Miscellaneous and Personal Stuff I Must Share
1

I saw this on Facebook. It seems easy but seems to fool people:

“I bought a reindeer for $900 and sold it for $1300. I bought it back for $1400 and sold it for $1700. What profit did I make?”

The answer is $700, which seemed obvious to me, but it REALLY throws people. the most common answer is $600, which is demonstrably wrong, but you can kind of understand why people get that; they seem to assume buying another product for $100 more than the first sale price means a loss and they tend to double count that $100.

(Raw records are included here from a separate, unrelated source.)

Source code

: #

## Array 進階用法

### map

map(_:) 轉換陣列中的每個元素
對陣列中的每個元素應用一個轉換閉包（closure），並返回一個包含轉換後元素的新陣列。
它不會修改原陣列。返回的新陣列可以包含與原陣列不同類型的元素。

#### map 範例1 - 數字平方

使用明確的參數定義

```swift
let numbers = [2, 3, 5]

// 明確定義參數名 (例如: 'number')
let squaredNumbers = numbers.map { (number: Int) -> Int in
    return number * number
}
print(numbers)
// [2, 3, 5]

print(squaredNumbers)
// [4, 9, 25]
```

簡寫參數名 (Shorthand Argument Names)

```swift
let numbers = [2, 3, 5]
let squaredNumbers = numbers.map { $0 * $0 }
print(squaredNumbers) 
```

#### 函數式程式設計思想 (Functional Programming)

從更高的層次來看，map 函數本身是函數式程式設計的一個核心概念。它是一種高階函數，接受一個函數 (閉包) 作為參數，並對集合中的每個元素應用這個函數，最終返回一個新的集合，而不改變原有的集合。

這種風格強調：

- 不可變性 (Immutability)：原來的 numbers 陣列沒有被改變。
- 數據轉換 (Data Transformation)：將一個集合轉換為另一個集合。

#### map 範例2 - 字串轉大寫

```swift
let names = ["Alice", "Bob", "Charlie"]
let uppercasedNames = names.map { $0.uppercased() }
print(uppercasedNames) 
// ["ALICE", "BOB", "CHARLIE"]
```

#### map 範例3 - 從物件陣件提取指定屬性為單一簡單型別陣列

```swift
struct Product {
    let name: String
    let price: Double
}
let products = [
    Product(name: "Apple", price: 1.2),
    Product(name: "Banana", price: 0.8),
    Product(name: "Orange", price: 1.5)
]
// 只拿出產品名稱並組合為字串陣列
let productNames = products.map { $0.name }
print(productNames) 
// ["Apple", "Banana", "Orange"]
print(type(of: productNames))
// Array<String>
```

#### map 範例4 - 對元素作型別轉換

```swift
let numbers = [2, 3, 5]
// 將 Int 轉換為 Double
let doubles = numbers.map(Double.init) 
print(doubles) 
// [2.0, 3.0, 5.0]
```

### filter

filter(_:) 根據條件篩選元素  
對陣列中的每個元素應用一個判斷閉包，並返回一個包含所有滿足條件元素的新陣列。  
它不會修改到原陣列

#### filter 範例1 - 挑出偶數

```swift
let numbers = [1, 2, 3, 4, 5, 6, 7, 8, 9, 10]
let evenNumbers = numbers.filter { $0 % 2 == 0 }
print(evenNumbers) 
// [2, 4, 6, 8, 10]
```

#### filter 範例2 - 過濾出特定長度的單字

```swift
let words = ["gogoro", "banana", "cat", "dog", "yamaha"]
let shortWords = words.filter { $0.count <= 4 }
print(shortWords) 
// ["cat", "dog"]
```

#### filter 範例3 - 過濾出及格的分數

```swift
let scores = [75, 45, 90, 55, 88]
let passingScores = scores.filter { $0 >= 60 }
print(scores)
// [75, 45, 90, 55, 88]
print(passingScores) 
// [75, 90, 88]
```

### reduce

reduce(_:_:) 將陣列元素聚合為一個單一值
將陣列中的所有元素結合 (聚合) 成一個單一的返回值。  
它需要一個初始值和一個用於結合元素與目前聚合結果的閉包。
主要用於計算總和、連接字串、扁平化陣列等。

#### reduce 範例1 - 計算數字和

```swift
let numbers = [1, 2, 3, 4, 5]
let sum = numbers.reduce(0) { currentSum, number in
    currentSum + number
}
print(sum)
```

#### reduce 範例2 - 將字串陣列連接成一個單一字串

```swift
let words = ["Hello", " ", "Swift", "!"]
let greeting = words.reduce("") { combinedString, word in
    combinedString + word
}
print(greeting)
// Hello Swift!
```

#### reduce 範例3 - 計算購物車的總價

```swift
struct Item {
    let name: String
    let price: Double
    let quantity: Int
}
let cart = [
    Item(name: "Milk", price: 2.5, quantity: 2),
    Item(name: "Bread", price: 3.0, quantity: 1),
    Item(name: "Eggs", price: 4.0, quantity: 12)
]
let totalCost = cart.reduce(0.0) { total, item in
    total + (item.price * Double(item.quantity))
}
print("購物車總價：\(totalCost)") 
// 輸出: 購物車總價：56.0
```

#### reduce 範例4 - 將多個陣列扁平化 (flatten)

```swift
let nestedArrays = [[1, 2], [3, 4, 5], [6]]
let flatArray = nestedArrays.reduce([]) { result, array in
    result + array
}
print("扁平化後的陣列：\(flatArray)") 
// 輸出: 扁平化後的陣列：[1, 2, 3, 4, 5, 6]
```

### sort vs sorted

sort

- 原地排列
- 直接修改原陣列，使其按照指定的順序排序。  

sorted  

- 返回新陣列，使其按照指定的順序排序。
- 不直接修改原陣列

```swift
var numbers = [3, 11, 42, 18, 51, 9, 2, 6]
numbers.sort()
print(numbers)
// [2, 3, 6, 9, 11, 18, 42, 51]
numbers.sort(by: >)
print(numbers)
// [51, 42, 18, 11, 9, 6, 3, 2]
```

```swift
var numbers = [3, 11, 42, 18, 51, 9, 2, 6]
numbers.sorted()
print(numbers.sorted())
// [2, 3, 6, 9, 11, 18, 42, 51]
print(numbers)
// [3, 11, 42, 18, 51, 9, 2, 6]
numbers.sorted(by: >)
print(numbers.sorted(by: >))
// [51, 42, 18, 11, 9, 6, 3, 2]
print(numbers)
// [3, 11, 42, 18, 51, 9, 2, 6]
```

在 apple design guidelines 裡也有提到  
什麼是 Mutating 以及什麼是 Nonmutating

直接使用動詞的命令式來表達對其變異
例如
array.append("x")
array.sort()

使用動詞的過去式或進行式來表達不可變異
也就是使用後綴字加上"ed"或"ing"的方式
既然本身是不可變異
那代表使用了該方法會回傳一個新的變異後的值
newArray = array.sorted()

It reminded me of a very famous old riddle; three men check into a hotel. They are charged $30 for a room they will share, so each pays $10. The desk clerk realizes he erred and the room was only $25, so he gives a bellboy $5 in singles to give back to the men. The bellboy says the hell with it, tells them it was $27 and gives each $1 back, keeping $2 for himself. Since each man has now paid $9, 3x9 is 27, and the bellboy has $2, and 27+2 is 29, where’s the missing dollar? The answer is there isn’t one. The men spent $27, $25 on the room, $2 to the thieving bellboy. You can’t add 27 to 2 at all. The 2 is PART of the 27.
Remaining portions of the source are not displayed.